By 1893, the city of Cripple Creek was in a constant state of progress with new construction, new stage roads and a growing population. Telephones, telegraph lines and even electricity had been installed, making Cripple Creek one of the first cities in the nation to have such modern amenities.
Within three years, Cripple Creek’s population had grown to 10,000 residents. Several more camps, towns and cities were springing up in the District. Passengers on the newly constructed Midland Terminal Railroad rolled into a typical frontier town at both Cripple Creek and Victor. Both towns were filled with wooden false-front buildings containing banks, mercantiles, saloons, churches, opera houses, schools, boarding houses, restaurants, mining and real estate offices, hardware and furniture stores, laundries, news stands, drugstores, bakeries, brothels and assay offices. Every imaginable business prospered in the District, and the wise investor stood little chance of losing money.

Fire, an ever imposing threat on boom towns across the country, was inevitable in the Cripple Creek District. Of Cripple Creek’s three early fires, two stand out as crucial turning points in the city’s development. During a four day period in April of 1896, two separate conflagrations nearly destroyed the town. In the aftermath of the first fire, over 3,600 people lost their homes and businesses as 15 acres went up in smoke. During the second blaze, all but two buildings on Bennett Avenue burned, as well as a good portion of the residential District. Thousands more were homeless and seeking shelter in makeshift tents and neighboring towns.

What could have been the demise of any other town was a mixed blessing for Cripple Creek. Within four years a bigger, better city rose from the ashes. The town rebuilt in solid brick and the city lost its rough and shabby frontier town look. A random stroll down any avenue revealed a city bustling with business. Here, one could purchase fine china at the May Co. or the best meal in the state at the National Hotel. A number of saloons, gambling halls, dance halls and parlor houses fairly seethed with life.

The District’s second largest city, Victor, also suffered a fire in August of 1899. In its wake, residents of Cripple Creek and other nearby towns came to the rescue. This time, Frank and Harry Woods hired a variety of builders, including Denver architect Matthew Lockwood McBird. Within just a few months, Victor also rebuilt into a fine working class city. By 1900, investors from around the world were flocking to the Cripple Creek District as mines produced more millions than anyone had imagined.

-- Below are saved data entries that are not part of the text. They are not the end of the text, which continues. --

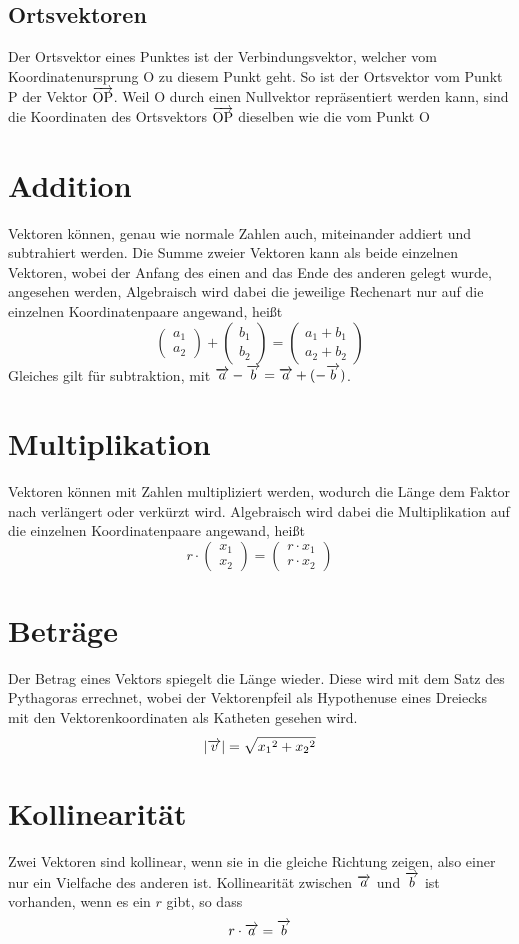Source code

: \documentclass{article}
\begin{document}
\subsection{Ortsvektoren}
Der Ortsvektor eines Punktes ist der Verbindungsvektor, welcher vom Koordinatenursprung $\mathrm{O}$ zu diesem Punkt geht. So ist der Ortsvektor vom Punkt $\mathrm{P}$ der Vektor $\overrightarrow{\mathrm{OP}}$. Weil $\mathrm{O}$ durch einen Nullvektor repräsentiert werden kann, sind die Koordinaten des Ortsvektors $\overrightarrow{\mathrm{OP}}$ dieselben wie die vom Punkt $\mathrm{O}$
 
\section{Addition} 
Vektoren können, genau wie normale Zahlen auch, miteinander addiert und subtrahiert werden. Die Summe zweier Vektoren kann als beide einzelnen Vektoren, wobei der Anfang des einen and das Ende des anderen gelegt wurde, angesehen werden, \newline 
Algebraisch wird dabei die jeweilige Rechenart nur auf die einzelnen Koordinatenpaare angewand, heißt 
\[ 
 \begin{pmatrix} a_1 \\ a_2 \end{pmatrix} +
 \begin{pmatrix} b_1 \\ b_2 \end{pmatrix} =
 \begin{pmatrix} a_1 + b_1 \\ a_2 + b_2 \end{pmatrix} 
\]
Gleiches gilt für subtraktion, mit $\overrightarrow{a} - \overrightarrow{b} = \overrightarrow{a} + (-\overrightarrow{b})$.
 
\section{Multiplikation}
Vektoren können mit Zahlen multipliziert werden, wodurch die Länge dem Faktor nach verlängert oder verkürzt wird. Algebraisch wird dabei die Multiplikation auf die einzelnen Koordinatenpaare angewand, heißt
\[ 
 r \cdot
 \begin{pmatrix} x_1 \\ x_2 \end{pmatrix} =
 \begin{pmatrix} r \cdot x_1 \\ r \cdot x_2 \end{pmatrix} 
\]
 
\section{Beträge} 
Der Betrag eines Vektors spiegelt die Länge wieder. Diese wird mit dem Satz des Pythagoras errechnet, wobei der Vektorenpfeil als Hypothenuse eines Dreiecks mit den Vektorenkoordinaten als Katheten gesehen wird.
\[
 \left| {\overrightarrow{v}} \right| =
 \sqrt{{x_1}^2 + {x_2}^2}
\]
 
\section{Kollinearität} 
Zwei Vektoren sind kollinear, wenn sie in die gleiche Richtung zeigen, also einer nur ein Vielfache des anderen ist. Kollinearität zwischen $\overrightarrow{a}$ und $\overrightarrow{b}$ ist vorhanden, wenn es ein $r$ gibt, so dass 
\[ 
 r \cdot \overrightarrow{a} = \overrightarrow{b}
\]
 
 
\end{document}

By the turn of the last century, the Cripple Creek District had become a household word not only across America, but all over the world. Everyone knew where Cripple Creek was, and many yearned to seek their fortunes there. Among those celebrities hailing from the District were boxer Jack Dempsey, travel writer and radio personality Lowell Thomas, Colorado Governor Ralph Carr, and nightclub queen Texas Guinan. Famous visitors to the District included Theodore Roosevelt, Groucho Marx, Lily Langtree, and a number of musicians and movie stars.

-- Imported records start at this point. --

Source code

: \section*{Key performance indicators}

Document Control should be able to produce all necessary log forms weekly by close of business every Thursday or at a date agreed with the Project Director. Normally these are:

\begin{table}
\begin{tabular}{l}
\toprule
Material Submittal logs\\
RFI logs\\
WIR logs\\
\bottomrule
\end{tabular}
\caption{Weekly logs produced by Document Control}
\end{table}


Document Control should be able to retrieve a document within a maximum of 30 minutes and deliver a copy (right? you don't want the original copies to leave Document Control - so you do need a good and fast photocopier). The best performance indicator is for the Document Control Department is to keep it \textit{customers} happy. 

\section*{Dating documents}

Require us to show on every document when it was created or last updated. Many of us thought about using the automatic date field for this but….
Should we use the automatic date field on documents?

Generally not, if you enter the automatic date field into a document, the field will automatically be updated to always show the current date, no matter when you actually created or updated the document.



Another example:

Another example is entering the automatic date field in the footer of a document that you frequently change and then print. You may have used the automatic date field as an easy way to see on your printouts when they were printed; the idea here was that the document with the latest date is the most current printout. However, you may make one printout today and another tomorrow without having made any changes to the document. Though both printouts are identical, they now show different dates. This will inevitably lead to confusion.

Two labor wars occurred in the Cripple Creek District. The first, in 1893, settled in favor of the miners. The second labor war was much more violent. Riots and gunfights broke out as striking miners were deported by train to the state borders. There were deaths, injuries and inhumane acts. At one point, a Gatling gun was temporarily installed in the middle of Bennett Avenue in Cripple Creek as a deterrent to violence. By the time the strikes were settled statewide in about 1907, the mines were thought to be playing out and people began leaving the District in search of greener pastures.

Thankfully, some of the pioneer families who called the District home for decades chose to stay, living in what was left of the District even as it decayed under their feet. Through both World War I and II, the cities and towns continued to shrink as buildings were dismantled for use in reconstruction or firewood. Others simply sank into the ground under the weight of winter snows and age. As a result, only three towns exist today: Cripple Creek, Victor and the District’s third largest city, Goldfield. Each are roughly about 1/5 of their original size. Roughly four ghost towns remain visible to the naked eye, with several others either completely gone or buried forever under mine tailings.

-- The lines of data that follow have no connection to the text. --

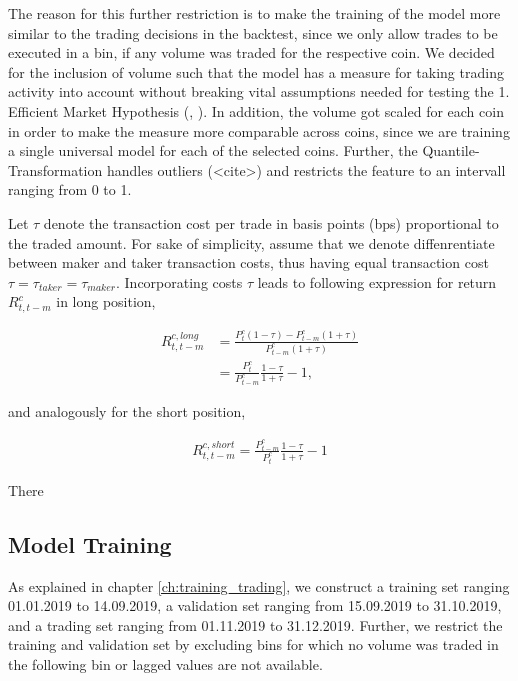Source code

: The reason for this further restriction is to make the training of the model more similar to the 
trading decisions in the backtest, since we only allow trades to be executed in a bin, 
if any volume was traded for the respective coin.
We decided for the inclusion of volume such that the model has a measure for 
taking trading activity into account without breaking vital assumptions needed for testing 
the 1. Efficient Market Hypothesis (\cite{malkiel2003marketHypothesis}, \cite{fama1970marketHypothesis}).
In addition, the volume got scaled for each coin in order to make the measure more comparable across coins,
since we are training a single universal model for each of the selected coins. 
Further, the Quantile-Transformation handles outliers (<cite>) and restricts the feature to an intervall ranging from 0 to 1.

Let $ \tau $ denote the transaction cost per trade in basis points (bps) proportional to the traded amount.
For sake of simplicity, assume that we denote diffenrentiate between maker and taker transaction costs,
thus having equal transaction cost $ \tau = \tau_{taker} = \tau_{maker} $.
Incorporating costs $\tau$ leads to following expression for return $ R_{t, t-m}^{c} $ in long position,

\begin{equation} \label{eq:return_transaction_cost_long}
\begin{aligned}
    R_{t, t-m}^{c, long} &= \frac{ P_{t}^{c}(1 - \tau) - P_{t - m}^{c}(1 + \tau) }{ P_{t - m}^{c}(1 + \tau) }\\
    &= \frac{ P_{t}^{c} }{ P_{t - m}^{c} } \frac{ 1 - \tau }{ 1 + \tau } - 1,
\end{aligned}
\end{equation}

and analogously for the short position,

\begin{equation} \label{eq:return_transaction_cost_short}
    \begin{aligned}
        R_{t, t-m}^{c, short} = \frac{ P_{t - m}^{c} }{ P_{t}^{c} } \frac{ 1 - \tau }{ 1 + \tau } - 1
    \end{aligned}
\end{equation}

There


\subsection{Model Training}
As explained in chapter \ref{ch:training_trading}, we construct a training set ranging 01.01.2019 to 14.09.2019, 
a validation set ranging from 15.09.2019 to 31.10.2019, and a trading set ranging from 01.11.2019 to 31.12.2019.
Further, we restrict the training and validation set by excluding bins for which no volume 
was traded in the following bin or lagged values are not available.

Beginning in the late 1940’s and continuing into the 1980’s, the District evolved into a quaint tourist destination. Then in about 1989, Cripple Creek and other towns like it began considering legalized gambling to save their historic integrity. A century after its birth, Cripple Creek’s rebirth came in the form of limited stakes gaming. Alongside the gaming came the Cripple Creek & Victor Mine, which is currently the largest open pit mine in the state.

Today, fifteen casinos line Bennett Avenue in Cripple Creek, and the city is ten years into its second boom in 100 years. The city of Victor is surviving as a non-gaming tourist attraction with a healthy residential population, while Goldfield has melded into a quiet bedroom community with no commercial businesses. Live music, street festivals and a series of other events take place regularly within the District. Many of them, such as Donkey Derby Days and Gold Rush Days, are traditions dating back as long as 70 years; others are new events spawned out of the need for tourism. True to its heritage, the Cripple Creek District continues to be a wonderful year-round destination for residents and visitors of all ages.

Hagerman Pass, Colorado Makes An Easy and Beautiful Trek

c 2014 by Jan MacKell Collins

Portions of this article have appeared in the Colorado Gambler Magazine and Colorado Central Magazine.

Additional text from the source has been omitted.